Even though he's covering a theatre I'm less keen on, it's interesting to see how someone who works as a professional figure painter does things. I already use some of the techniques he uses, from priming figures with car spray paint to blocking in base coats, dry-brushing, washes, and so on. So for me there wasn't really anything significantly new here.
That said, whilst many of his colour choices - and like the author I use Vallejo acrylics as my mainstay - are similar to or even the same as my own (inasmuch as the they overlap with my preferred European areas of interest in WWII) there were some that were of interest to me, such as the use of Vallejo 803 Brown Rose as a base colour for flesh.
A German figure, over black primer (no!).
The figures Andy paints in the book are all 28mm, with a lone 20mm exception. And in his list of manufacturers at the back of the book he only deals with 28mm, 20mm and 15mm scales. My own WWII forces are almost entirely 1/72, or 20mm, with a small smattering of 1/76. But years ago I had a German army of sorts in 1/300, a scale not mentioned at all in this book. And of course these days there's also 10mm, or larger scales like 40mm and 54mm, etc.
But, as Singleton says, the tools, methods and techniques used here could be applied to most if not all other scales, albeit in potentially differing degrees. A5 in format, approximately 150 pages long, the text is quite large, and the book is, as you'd hope and expect, heavily illustrated, largely with photos illustrating the step by step painting processes, this is a quick and easy read. I read the whole thing in a couple of hours.
There's a definite emphasis on simple practical advice, with a view to getting your miniatures painted and ready for action. That's all to the good. I don't know if somehow I missed it, but I was looking forward to the part where he was going to address motivation: 'I'll come back to talking about batch painting when we come to the 'keeping motivated' part of this book'. As that's a very live issue for me, my 6mm and 10mm Napoleonic armies languishing on the lead pile as they are. However, having made this mention of motivation, I don't recall seeing it addressed at any later point.
A Brit/Commonwealth soldier, showing basing methods.
Most of the figures are primed in white or grey, a method I now use myself. However, he does his German Africa Korps figure (not the later fallschirmjäger) over a black primer base. I used to prime in black at one time. I think it was a Games Workshop thing, or maybe Peter Gilder did it? I believe the idea was that it helped pre-shade, and potentially delineate stuff. But studying Anthony Barton's beautifully sculpted and painted figures cured me of that! A black base dulls the following paint layers, whereas white or pale grey allows the colours to sing more openly/brightly.

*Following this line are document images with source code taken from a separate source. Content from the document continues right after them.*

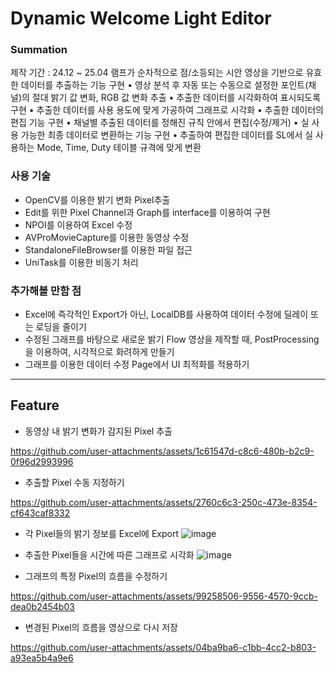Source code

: # Dynamic Welcome Light Editor
### Summation
제작 기간 : 24.12 ~ 25.04
램프가 순차적으로 점/소등되는 시안 영상을 기반으로 유효한 데이터를 추출하는 기능 구현
• 영상 분석 후 자동 또는 수동으로 설정한 포인트(채널)의 절대 밝기 값 변화, RGB 값 변화 추출
• 추출한 데이터를 시각화하여 표시되도록 구현
• 추출한 데이터를 사용 용도에 맞게 가공하여 그래프로 시각화
• 추출한 데이터의 편집 기능 구현
• 채널별 추출된 데이터를 정해진 규칙 안에서 편집(수정/제거)
• 실 사용 가능한 최종 데이터로 변환하는 기능 구현
• 추출하여 편집한 데이터를 SL에서 실 사용하는 Mode, Time, Duty 테이블 규격에 맞게 변환

### 사용 기술 
- OpenCV를 이용한 밝기 변화 Pixel추출
- Edit를 위한 Pixel Channel과 Graph를 interface를 이용하여 구현
- NPOI를 이용하여 Excel 수정
- AVProMovieCapture를 이용한 동영상 수정
- StandaloneFileBrowser를 이용한 파일 접근
- UniTask를 이용한 비동기 처리

### 추가해볼 만함 점
- Excel에 즉각적인 Export가 아닌, LocalDB를 사용하여 데이터 수정에 딜레이 또는 로딩을 줄이기
- 수정된 그래프를 바탕으로 새로운 밝기 Flow 영상을 제작할 때, PostProcessing을 이용하여, 시각적으로 화려하게 만들기
- 그래프를 이용한 데이터 수정 Page에서 UI 최적화를 적용하기

---
## Feature 

- 동영상 내 밝기 변화가 감지된 Pixel 추출

https://github.com/user-attachments/assets/1c61547d-c8c6-480b-b2c9-0f96d2993996

-  추출할 Pixel 수동 지정하기
  
https://github.com/user-attachments/assets/2760c6c3-250c-473e-8354-cf643caf8332

- 각 Pixel들의 밝기 정보를 Excel에 Export
  ![image](https://github.com/user-attachments/assets/2ab3edef-8219-4fb8-bc6b-09a5f80a1dc3)

- 추출한 Pixel들을 시간에 따른 그래프로 시각화
  ![image](https://github.com/user-attachments/assets/d6fac28b-df95-46b9-b17a-112b8be6a438)

- 그래프의 특정 Pixel의 흐름을 수정하기
  
https://github.com/user-attachments/assets/99258506-9556-4570-9ccb-dea0b2454b03

- 변경된 Pixel의 흐름을 영상으로 다시 저장
  
https://github.com/user-attachments/assets/04ba9ba6-c1bb-4cc2-b803-a93ea5b4a9e6

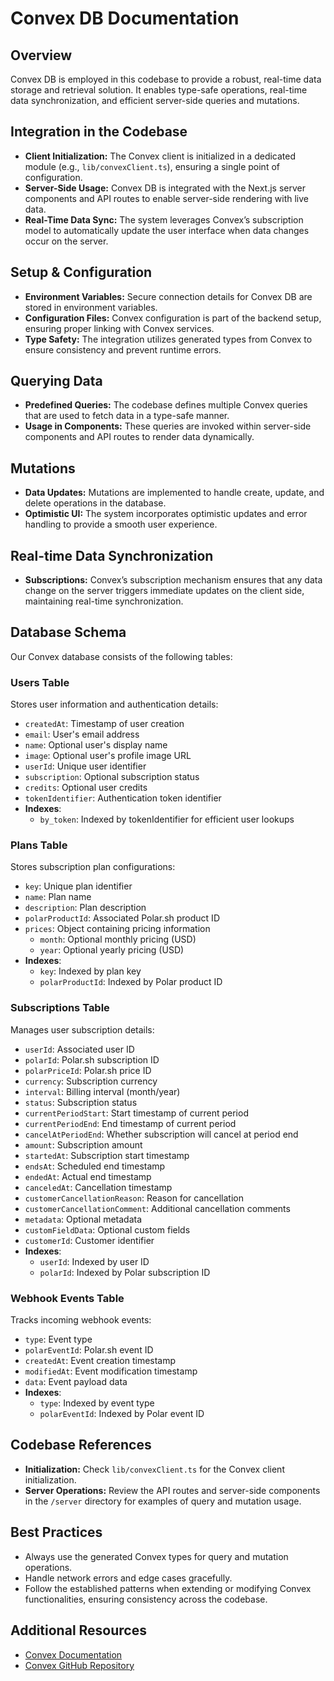 # Convex DB Documentation

## Overview
Convex DB is employed in this codebase to provide a robust, real-time data storage and retrieval solution. It enables type-safe operations, real-time data synchronization, and efficient server-side queries and mutations.

## Integration in the Codebase
- **Client Initialization:** The Convex client is initialized in a dedicated module (e.g., `lib/convexClient.ts`), ensuring a single point of configuration.
- **Server-Side Usage:** Convex DB is integrated with the Next.js server components and API routes to enable server-side rendering with live data.
- **Real-Time Data Sync:** The system leverages Convex’s subscription model to automatically update the user interface when data changes occur on the server.

## Setup & Configuration
- **Environment Variables:** Secure connection details for Convex DB are stored in environment variables.
- **Configuration Files:** Convex configuration is part of the backend setup, ensuring proper linking with Convex services.
- **Type Safety:** The integration utilizes generated types from Convex to ensure consistency and prevent runtime errors.

## Querying Data
- **Predefined Queries:** The codebase defines multiple Convex queries that are used to fetch data in a type-safe manner.
- **Usage in Components:** These queries are invoked within server-side components and API routes to render data dynamically.

## Mutations
- **Data Updates:** Mutations are implemented to handle create, update, and delete operations in the database.
- **Optimistic UI:** The system incorporates optimistic updates and error handling to provide a smooth user experience.

## Real-time Data Synchronization
- **Subscriptions:** Convex’s subscription mechanism ensures that any data change on the server triggers immediate updates on the client side, maintaining real-time synchronization.

## Database Schema
Our Convex database consists of the following tables:

### Users Table
Stores user information and authentication details:
- `createdAt`: Timestamp of user creation
- `email`: User's email address
- `name`: Optional user's display name
- `image`: Optional user's profile image URL
- `userId`: Unique user identifier
- `subscription`: Optional subscription status
- `credits`: Optional user credits
- `tokenIdentifier`: Authentication token identifier
- **Indexes**: 
  - `by_token`: Indexed by tokenIdentifier for efficient user lookups

### Plans Table
Stores subscription plan configurations:
- `key`: Unique plan identifier
- `name`: Plan name
- `description`: Plan description
- `polarProductId`: Associated Polar.sh product ID
- `prices`: Object containing pricing information
  - `month`: Optional monthly pricing (USD)
  - `year`: Optional yearly pricing (USD)
- **Indexes**:
  - `key`: Indexed by plan key
  - `polarProductId`: Indexed by Polar product ID

### Subscriptions Table
Manages user subscription details:
- `userId`: Associated user ID
- `polarId`: Polar.sh subscription ID
- `polarPriceId`: Polar.sh price ID
- `currency`: Subscription currency
- `interval`: Billing interval (month/year)
- `status`: Subscription status
- `currentPeriodStart`: Start timestamp of current period
- `currentPeriodEnd`: End timestamp of current period
- `cancelAtPeriodEnd`: Whether subscription will cancel at period end
- `amount`: Subscription amount
- `startedAt`: Subscription start timestamp
- `endsAt`: Scheduled end timestamp
- `endedAt`: Actual end timestamp
- `canceledAt`: Cancellation timestamp
- `customerCancellationReason`: Reason for cancellation
- `customerCancellationComment`: Additional cancellation comments
- `metadata`: Optional metadata
- `customFieldData`: Optional custom fields
- `customerId`: Customer identifier
- **Indexes**:
  - `userId`: Indexed by user ID
  - `polarId`: Indexed by Polar subscription ID

### Webhook Events Table
Tracks incoming webhook events:
- `type`: Event type
- `polarEventId`: Polar.sh event ID
- `createdAt`: Event creation timestamp
- `modifiedAt`: Event modification timestamp
- `data`: Event payload data
- **Indexes**:
  - `type`: Indexed by event type
  - `polarEventId`: Indexed by Polar event ID

## Codebase References
- **Initialization:** Check `lib/convexClient.ts` for the Convex client initialization.
- **Server Operations:** Review the API routes and server-side components in the `/server` directory for examples of query and mutation usage.

## Best Practices
- Always use the generated Convex types for query and mutation operations.
- Handle network errors and edge cases gracefully.
- Follow the established patterns when extending or modifying Convex functionalities, ensuring consistency across the codebase.

## Additional Resources
- [Convex Documentation](https://docs.convex.dev/home)
- [Convex GitHub Repository](https://github.com/convex-dev/convex)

I'd like to see similar titles on European theatres of WWII, and it'd be great if they addressed other scales, and perhaps even included the assembly and painting of resin figures. If like me you're building forces around 1/72 and 1/76 model tanks and other vehicles, resin figures from Milicast, Dan Taylor and the many Eastern European brands in these scales are a great improvement on the more 'quaintly old-fashioned' soft plastic 20mm figures that used to be a mainstay in this scale.

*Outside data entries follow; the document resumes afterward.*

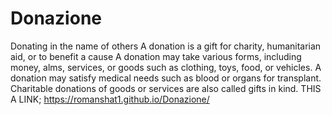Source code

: # Donazione
Donating in the name of others
A donation is a gift for charity, humanitarian aid, or to benefit a cause A donation may take various forms, including money, alms, services, or goods such as clothing, toys, food, or vehicles. A donation may satisfy medical needs such as blood or organs for transplant. Charitable donations of goods or services are also called gifts in kind.
THIS A LINK; https://romanshat1.github.io/Donazione/
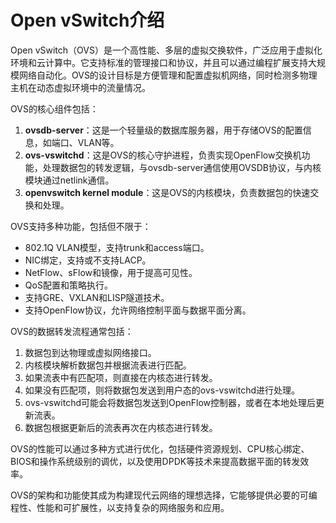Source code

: # Open vSwitch介绍

Open vSwitch（OVS）是一个高性能、多层的虚拟交换软件，广泛应用于虚拟化环境和云计算中。它支持标准的管理接口和协议，并且可以通过编程扩展支持大规模网络自动化。OVS的设计目标是方便管理和配置虚拟机网络，同时检测多物理主机在动态虚拟环境中的流量情况。

OVS的核心组件包括：

1. **ovsdb-server**：这是一个轻量级的数据库服务器，用于存储OVS的配置信息，如端口、VLAN等。
2. **ovs-vswitchd**：这是OVS的核心守护进程，负责实现OpenFlow交换机功能，处理数据包的转发逻辑，与ovsdb-server通信使用OVSDB协议，与内核模块通过netlink通信。
3. **openvswitch kernel module**：这是OVS的内核模块，负责数据包的快速交换和处理。

OVS支持多种功能，包括但不限于：

- 802.1Q VLAN模型，支持trunk和access端口。
- NIC绑定，支持或不支持LACP。
- NetFlow、sFlow和镜像，用于提高可见性。
- QoS配置和策略执行。
- 支持GRE、VXLAN和LISP隧道技术。
- 支持OpenFlow协议，允许网络控制平面与数据平面分离。

OVS的数据转发流程通常包括：

1. 数据包到达物理或虚拟网络接口。
2. 内核模块解析数据包并根据流表进行匹配。
3. 如果流表中有匹配项，则直接在内核态进行转发。
4. 如果没有匹配项，则将数据包发送到用户态的ovs-vswitchd进行处理。
5. ovs-vswitchd可能会将数据包发送到OpenFlow控制器，或者在本地处理后更新流表。
6. 数据包根据更新后的流表再次在内核态进行转发。

OVS的性能可以通过多种方式进行优化，包括硬件资源规划、CPU核心绑定、BIOS和操作系统级别的调优，以及使用DPDK等技术来提高数据平面的转发效率。

OVS的架构和功能使其成为构建现代云网络的理想选择，它能够提供必要的可编程性、性能和可扩展性，以支持复杂的网络服务和应用。
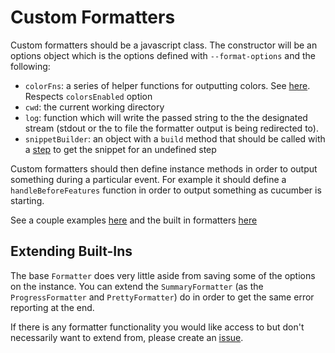 # Custom Formatters

Custom formatters should be a javascript class. The constructor will be an options object  which is the options defined with `--format-options` and the following:

* `colorFns`: a series of helper functions for outputting colors. See [here](/src/formatters/get_color_fns). Respects `colorsEnabled` option
* `cwd`: the current working directory
* `log`: function which will write the passed string to the the designated stream (stdout or the to file the formatter output is being redirected to).
* `snippetBuilder`: an object with a `build` method that should be called with a [step](/src/models/step.js) to get the snippet for an undefined step

Custom formatters should then define instance methods in order to output something during a particular event. For example it should define a `handleBeforeFeatures` function in order to output something as cucumber is starting.

See a couple examples [here](/features/custom_formatter.feature) and the built in formatters [here](/src/formatter)

## Extending Built-Ins

The base `Formatter` does very little aside from saving some of the options on the instance. You can extend the `SummaryFormatter` (as the `ProgressFormatter` and `PrettyFormatter`) do in order to get the same error reporting at the end.

If there is any formatter functionality you would like access to but don't necessarily want to extend from, please create an [issue](https://github.com/cucumber/cucumber-js).
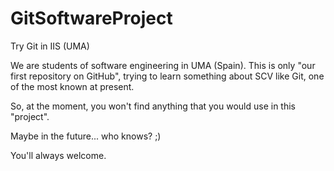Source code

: # GitSoftwareProject
Try Git in IIS (UMA)

We are students of software engineering in UMA (Spain). 
This is only "our first repository on GitHub", trying to learn something about SCV like Git, one of the most known at present.

So, at the moment, you won't find anything that you would use in this "project".

Maybe in the future... who knows? ;)

You'll always welcome.
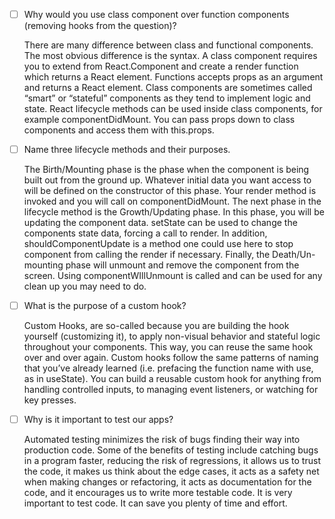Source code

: - [ ] Why would you use class component over function components (removing hooks from the question)?

    There are many difference between class and functional components. The most obvious difference is the syntax. A class component requires you to extend from React.Component and create a render function which returns a React element. Functions accepts props as an argument and returns a React element. Class components are sometimes called “smart” or “stateful” components as they tend to implement logic and state. React lifecycle methods can be used inside class components, for example componentDidMount. You can pass props down to class components and access them with this.props. 

- [ ] Name three lifecycle methods and their purposes.

    The Birth/Mounting phase is the phase when the component is being built out from the ground up. Whatever initial data you want access to will be defined on the constructor of this phase. Your render method is invoked and you will call on componentDidMount. 
    The next phase in the lifecycle method is the Growth/Updating phase. In this phase, you will be updating the component data. setState can be used to change the components state data, forcing a call to render. In addition, shouldComponentUpdate is a method one could use here to stop component from calling the render if necessary. 
    Finally, the Death/Un-mounting phase will unmount and remove the component from the screen. Using componentWIllUnmount is called and can be used for any clean up you may need to do. 
- [ ] What is the purpose of a custom hook?

    Custom Hooks, are so-called because you are building the hook yourself (customizing it), to apply non-visual behavior and stateful logic throughout your components. This way, you can reuse the same hook over and over again. Custom hooks follow the same patterns of naming that you’ve already learned (i.e. prefacing the function name with use, as in useState). You can build a reusable custom hook for anything from handling controlled inputs, to managing event listeners, or watching for key presses.

- [ ] Why is it important to test our apps?

    Automated testing minimizes the risk of bugs finding their way into production code. Some of the benefits of testing include catching bugs in a program faster, reducing the risk of regressions, it allows us to trust the code, it makes us think about the edge cases, it acts as a safety net when making changes or refactoring, it acts as documentation for the code, and it encourages us to write more testable code. It is very important to test code. It can save you plenty of time and effort.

As Andy Singleton himself and the book jacket blurb says, there's an emphasis on 'achievable results', which should make this a very useful book for its target audience. For that goal, I'd score this four out of five. But for me, as a fussy and longer of tooth modeller and painter, and what with a few editorial gaffes (the usual spelling/grammar stuff, plus a few places where steps appear to be missing in certain guides), I'm going within three and a half balkenkreuz.